Fino a questo momento, la pioggia di dollari in arrivo dall’estero pronosticata dal neo-presidente nei primi giorni del suo mandato si sta facendo attendere. Stando agli ultimi dati ufficiali, il Pil ha accusato una contrazione del 3,4% nel secondo trimestre rispetto allo stesso periodo del 2015. Per quanto riguarda il mercato del lavoro, il paese sta peggio rispetto all’anno scorso: le nuove statistiche (raccolte dal Governo e dal Fondo Monetario Internazionale) hanno evidenziato un tasso di disoccupazione dell’8,5% nel terzo trimestre (nello stesso periodo del 2015 si attestava al 5,9%).
Nonostante ciò, Macri continua a mantenere un atteggiamento attendista. Se nel corso dei mesi più duri –quando le bollette subirono aumenti del 500%- il presidente sosteneva che la luce in fondo al tunnel si sarebbe intravista nel secondo trimestre, ora punta decisamente verso il 2017. Attualmente il 32% della popolazione vive in condizioni di povertà ma il presidente sostiene che i provvedimenti intrapresi siano stati necessari a evitare che il paese sprofondasse nella sua quinta crisi terminale in meno di cinquanta anni.
Dopo un anno di prova, il cambiamento radicale di politica economica sembra trovare più adepti fuori dai confini nazionali che dentro il paese. A livello internazionale, l’Argentina ha cambiato alleati.

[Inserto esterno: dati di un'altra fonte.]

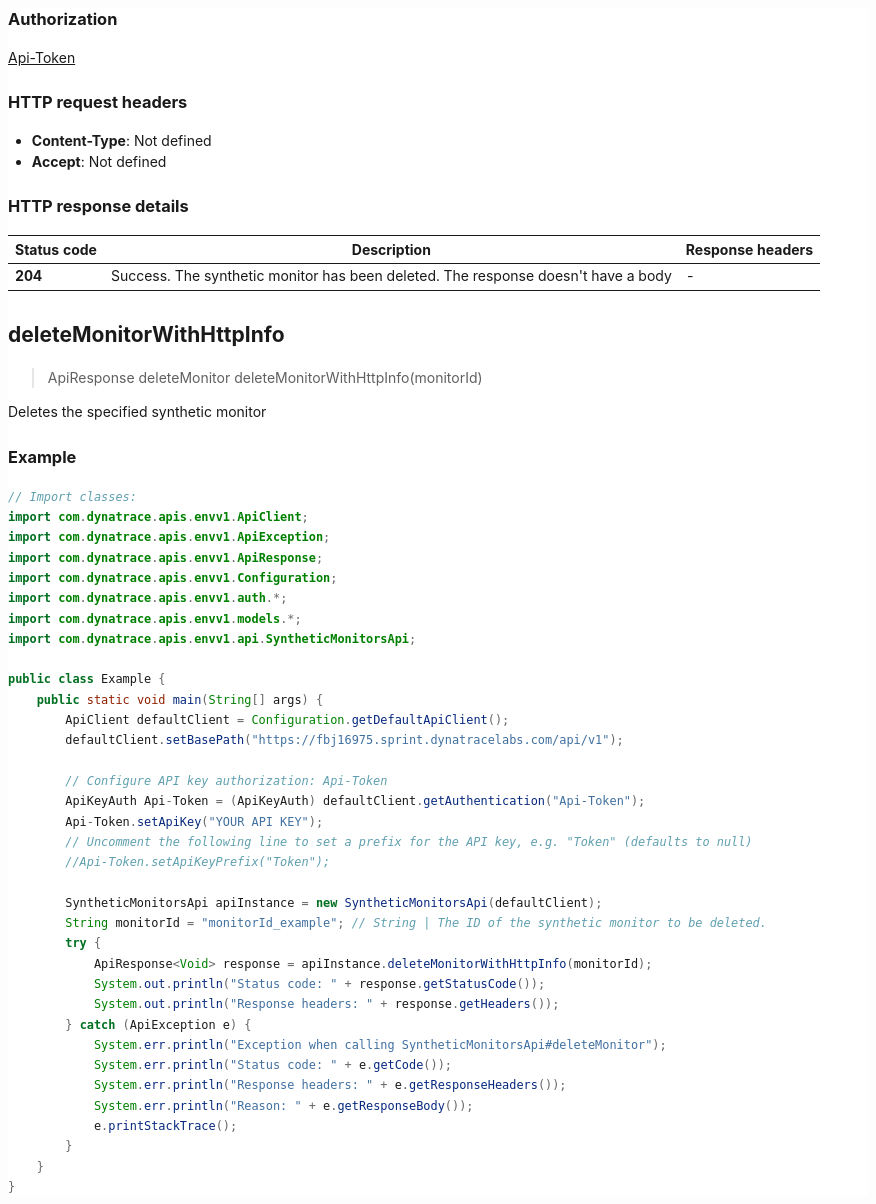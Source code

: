 ### Authorization

[Api-Token](../README.md#Api-Token)

### HTTP request headers

- **Content-Type**: Not defined
- **Accept**: Not defined

### HTTP response details
| Status code | Description | Response headers |
|-------------|-------------|------------------|
| **204** | Success. The synthetic monitor has been deleted. The response doesn&#39;t have a body |  -  |

## deleteMonitorWithHttpInfo

> ApiResponse<Void> deleteMonitor deleteMonitorWithHttpInfo(monitorId)

Deletes the specified synthetic monitor

### Example

```java
// Import classes:
import com.dynatrace.apis.envv1.ApiClient;
import com.dynatrace.apis.envv1.ApiException;
import com.dynatrace.apis.envv1.ApiResponse;
import com.dynatrace.apis.envv1.Configuration;
import com.dynatrace.apis.envv1.auth.*;
import com.dynatrace.apis.envv1.models.*;
import com.dynatrace.apis.envv1.api.SyntheticMonitorsApi;

public class Example {
    public static void main(String[] args) {
        ApiClient defaultClient = Configuration.getDefaultApiClient();
        defaultClient.setBasePath("https://fbj16975.sprint.dynatracelabs.com/api/v1");
        
        // Configure API key authorization: Api-Token
        ApiKeyAuth Api-Token = (ApiKeyAuth) defaultClient.getAuthentication("Api-Token");
        Api-Token.setApiKey("YOUR API KEY");
        // Uncomment the following line to set a prefix for the API key, e.g. "Token" (defaults to null)
        //Api-Token.setApiKeyPrefix("Token");

        SyntheticMonitorsApi apiInstance = new SyntheticMonitorsApi(defaultClient);
        String monitorId = "monitorId_example"; // String | The ID of the synthetic monitor to be deleted.
        try {
            ApiResponse<Void> response = apiInstance.deleteMonitorWithHttpInfo(monitorId);
            System.out.println("Status code: " + response.getStatusCode());
            System.out.println("Response headers: " + response.getHeaders());
        } catch (ApiException e) {
            System.err.println("Exception when calling SyntheticMonitorsApi#deleteMonitor");
            System.err.println("Status code: " + e.getCode());
            System.err.println("Response headers: " + e.getResponseHeaders());
            System.err.println("Reason: " + e.getResponseBody());
            e.printStackTrace();
        }
    }
}
```
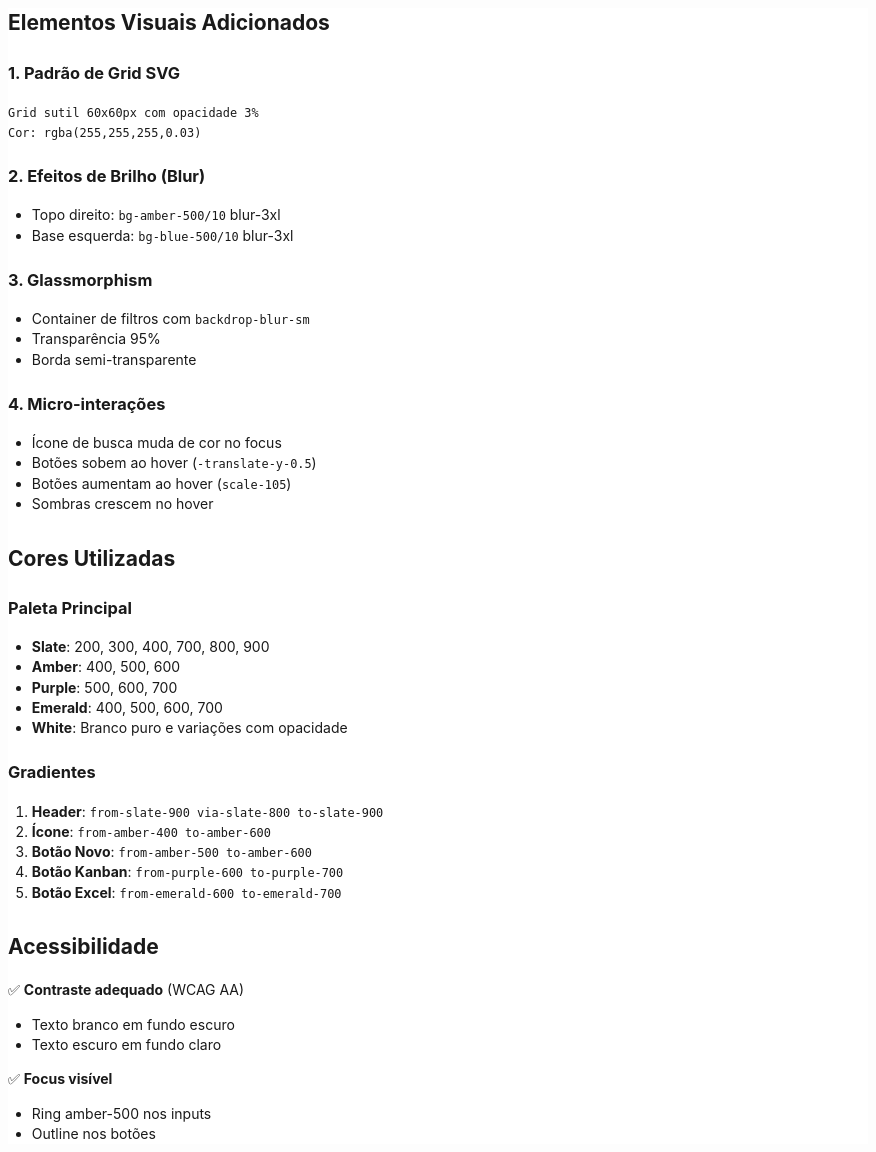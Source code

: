 ## Elementos Visuais Adicionados

### 1. **Padrão de Grid SVG**
```svg
Grid sutil 60x60px com opacidade 3%
Cor: rgba(255,255,255,0.03)
```

### 2. **Efeitos de Brilho (Blur)**
- Topo direito: `bg-amber-500/10` blur-3xl
- Base esquerda: `bg-blue-500/10` blur-3xl

### 3. **Glassmorphism**
- Container de filtros com `backdrop-blur-sm`
- Transparência 95%
- Borda semi-transparente

### 4. **Micro-interações**
- Ícone de busca muda de cor no focus
- Botões sobem ao hover (`-translate-y-0.5`)
- Botões aumentam ao hover (`scale-105`)
- Sombras crescem no hover

## Cores Utilizadas

### Paleta Principal
- **Slate**: 200, 300, 400, 700, 800, 900
- **Amber**: 400, 500, 600
- **Purple**: 500, 600, 700
- **Emerald**: 400, 500, 600, 700
- **White**: Branco puro e variações com opacidade

### Gradientes
1. **Header**: `from-slate-900 via-slate-800 to-slate-900`
2. **Ícone**: `from-amber-400 to-amber-600`
3. **Botão Novo**: `from-amber-500 to-amber-600`
4. **Botão Kanban**: `from-purple-600 to-purple-700`
5. **Botão Excel**: `from-emerald-600 to-emerald-700`

## Acessibilidade

✅ **Contraste adequado** (WCAG AA)
- Texto branco em fundo escuro
- Texto escuro em fundo claro

✅ **Focus visível**
- Ring amber-500 nos inputs
- Outline nos botões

Se fino a qualche anno fa le relazioni esterne si concentravano sui partners latinoamericani, nella nuova agenda internazionale questi ultimi perdono peso a favore di Stati Uniti, Giappone e Cina.
L’ex presidente Usa Barack Obama ha visitato Buenos Aires il 23 e 24 marzo dopo quasi due decenni di assenza da parte di un presidente statunitense. La visita non fu accolta molto bene dagli argentini, memori ancora del ruolo che gli Usa rivestirono nel colpo di stato del 1976.
Ancora più clamoroso è il riavvicinamento con il Giappone. Era dal 1959 che un primo ministro nipponico non metteva piede in Argentina. L’arrivo di Shinzo Abe ha riaperto il dialogo tra i due paesi e avviato negoziazioni per aumentare gli interscambi commerciali.